Recyclers say Ford Motor Co. left independently owned collision repair shops and even some of its own dealerships "on an island" when it canceled its core charge program for recycling lighting, bumper fascia and select light repair parts.
The program was eliminated, Ford said in an emailed statement to Plastics News, "in response to requests from dealers and collision repairers seeking a more streamlined parts management process. … This change will enable dealers and repairers to be more cost competitive and efficient in serving customers."
The bumper core, a typically rebuildable part, could be used as a partial trade-in for a new or rebuilt part, according to Ford's parts website.
"Similar to the deposit paid for a returnable can or bottle," the website said, "it is an additional charge at the time of purchase to promote the return of the core when the part is replaced.
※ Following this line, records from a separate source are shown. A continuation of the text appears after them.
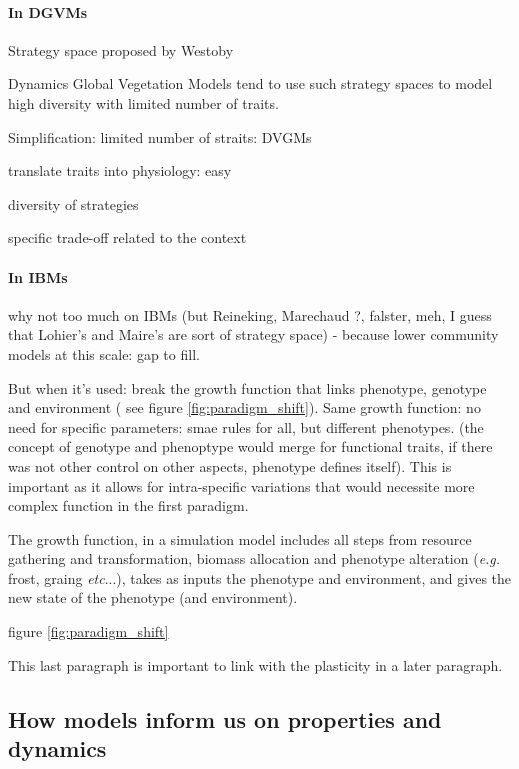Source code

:\paragraph{In DGVMs}

Strategy space proposed by Westoby 

Dynamics Global Vegetation Models tend to use such strategy spaces to model high diversity with limited number of traits. 

Simplification: limited number of straits: DVGMs

translate traits into physiology: easy

diversity of strategies

specific trade-off related to the context \parencite{scheiter_impacts_2009}

\paragraph{In IBMs}

why not too much on IBMs (but Reineking, Marechaud ?, falster, meh, I guess that Lohier's and Maire's are sort of strategy space) - because lower community models at this scale: gap to fill.

But when it's used: break the growth function that links phenotype, genotype and environment ( see figure \ref{fig:paradigm_shift}). Same growth function: no need for specific parameters: smae rules for all, but different phenotypes. (the concept of genotype and phenoptype would merge for functional traits, if there was not other control on other aspects, phenotype defines itself). This is important as it allows for intra-specific variations that would necessite more complex function in the first paradigm. 

The growth function, in a simulation model includes all steps from resource gathering and transformation, biomass allocation and phenotype alteration (\textit{e.g.} frost, graing \textit{etc}...), takes as inputs the phenotype and environment, and gives the new state of the phenotype (and environment). 

 figure \ref{fig:paradigm_shift}

This last paragraph is important to link with the plasticity in a later paragraph.


\subsection{How models inform us on properties and dynamics}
When the core is returned, the charge is refunded."
"I'm guessing there's about 40,000-50,000 bumpers a month that were a part of that recycling program that are now not," said Dave Hartman, a co-owner of automotive plastics recycler Carhart Products Inc. in Saranac, Mich.
Ford hasn't made clear if a plan is in place to absorb those excess bumper cores, Hartman said.
"They've had this program in place for 15-20 years," he said. "Bumper remanufacturers don't exist anymore. There's not a lot of them left. Programs like the Ford core program ran those guys out of business. Collision shops were forced to return those bumpers back to Ford or pay $75. They returned them, they got recycled, and it was a good program. But they took the bumper out of their hands, and they didn't have anything they could sell anymore."